### WHAT THE TASK ASKS
Give back, unchanged, each line from the one containing "Wir ersetzen sozusagen" through the last line of the entries below.

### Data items
★ ★ ★ ★

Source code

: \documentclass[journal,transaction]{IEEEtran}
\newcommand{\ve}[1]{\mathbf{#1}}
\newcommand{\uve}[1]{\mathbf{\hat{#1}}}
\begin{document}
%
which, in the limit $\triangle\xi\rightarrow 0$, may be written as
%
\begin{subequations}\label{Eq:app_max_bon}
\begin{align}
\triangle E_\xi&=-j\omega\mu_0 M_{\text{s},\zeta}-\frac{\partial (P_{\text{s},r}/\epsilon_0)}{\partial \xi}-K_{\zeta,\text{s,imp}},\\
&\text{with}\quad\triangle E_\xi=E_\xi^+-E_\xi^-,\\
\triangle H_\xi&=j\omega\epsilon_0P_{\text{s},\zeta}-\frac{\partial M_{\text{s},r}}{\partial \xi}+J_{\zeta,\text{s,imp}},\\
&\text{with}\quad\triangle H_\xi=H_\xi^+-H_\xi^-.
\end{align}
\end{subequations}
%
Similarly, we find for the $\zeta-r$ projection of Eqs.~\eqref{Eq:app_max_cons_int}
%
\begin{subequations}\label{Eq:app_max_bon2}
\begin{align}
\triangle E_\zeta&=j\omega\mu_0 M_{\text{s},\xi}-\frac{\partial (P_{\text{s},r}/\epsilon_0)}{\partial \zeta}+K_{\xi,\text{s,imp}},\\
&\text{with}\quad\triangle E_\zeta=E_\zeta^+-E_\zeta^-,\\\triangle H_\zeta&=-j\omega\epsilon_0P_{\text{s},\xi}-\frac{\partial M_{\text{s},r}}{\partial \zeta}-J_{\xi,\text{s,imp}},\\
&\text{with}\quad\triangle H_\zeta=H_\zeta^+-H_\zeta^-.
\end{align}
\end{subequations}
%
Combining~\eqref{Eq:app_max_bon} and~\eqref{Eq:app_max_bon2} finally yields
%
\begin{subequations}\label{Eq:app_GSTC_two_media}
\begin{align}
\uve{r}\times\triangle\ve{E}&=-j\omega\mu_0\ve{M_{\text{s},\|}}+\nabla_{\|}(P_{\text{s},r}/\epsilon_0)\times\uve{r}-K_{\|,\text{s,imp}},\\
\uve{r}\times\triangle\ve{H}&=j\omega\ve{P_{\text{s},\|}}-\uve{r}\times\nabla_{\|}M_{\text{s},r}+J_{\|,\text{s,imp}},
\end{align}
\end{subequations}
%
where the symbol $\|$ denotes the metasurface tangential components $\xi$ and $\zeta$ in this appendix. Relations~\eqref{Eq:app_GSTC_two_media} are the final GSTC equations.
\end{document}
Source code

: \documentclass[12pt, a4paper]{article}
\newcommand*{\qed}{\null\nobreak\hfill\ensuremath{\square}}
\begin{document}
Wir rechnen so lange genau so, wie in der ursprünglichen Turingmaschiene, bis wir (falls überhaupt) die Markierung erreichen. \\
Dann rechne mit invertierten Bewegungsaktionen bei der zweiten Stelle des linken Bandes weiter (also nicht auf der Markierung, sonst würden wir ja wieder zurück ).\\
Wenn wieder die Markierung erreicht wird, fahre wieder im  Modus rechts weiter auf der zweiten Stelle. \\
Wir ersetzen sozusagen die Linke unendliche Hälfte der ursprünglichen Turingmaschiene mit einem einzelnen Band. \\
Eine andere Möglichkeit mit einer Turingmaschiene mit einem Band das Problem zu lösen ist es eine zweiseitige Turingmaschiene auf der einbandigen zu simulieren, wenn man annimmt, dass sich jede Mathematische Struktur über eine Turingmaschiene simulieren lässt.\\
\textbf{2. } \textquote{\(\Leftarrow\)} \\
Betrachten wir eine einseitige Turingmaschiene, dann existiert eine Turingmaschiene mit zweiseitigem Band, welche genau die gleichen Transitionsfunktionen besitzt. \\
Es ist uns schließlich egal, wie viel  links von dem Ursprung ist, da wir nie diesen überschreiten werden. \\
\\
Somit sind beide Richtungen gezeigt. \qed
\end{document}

★ ★ ★ ★

### RESPONSE TO THIS TASK
Wir ersetzen sozusagen die Linke unendliche Hälfte der ursprünglichen Turingmaschiene mit einem einzelnen Band. \\
Eine andere Möglichkeit mit einer Turingmaschiene mit einem Band das Problem zu lösen ist es eine zweiseitige Turingmaschiene auf der einbandigen zu simulieren, wenn man annimmt, dass sich jede Mathematische Struktur über eine Turingmaschiene simulieren lässt.\\
\textbf{2. } \textquote{\(\Leftarrow\)} \\
Betrachten wir eine einseitige Turingmaschiene, dann existiert eine Turingmaschiene mit zweiseitigem Band, welche genau die gleichen Transitionsfunktionen besitzt. \\
Es ist uns schließlich egal, wie viel  links von dem Ursprung ist, da wir nie diesen überschreiten werden. \\
\\
Somit sind beide Richtungen gezeigt. \qed
\end{document}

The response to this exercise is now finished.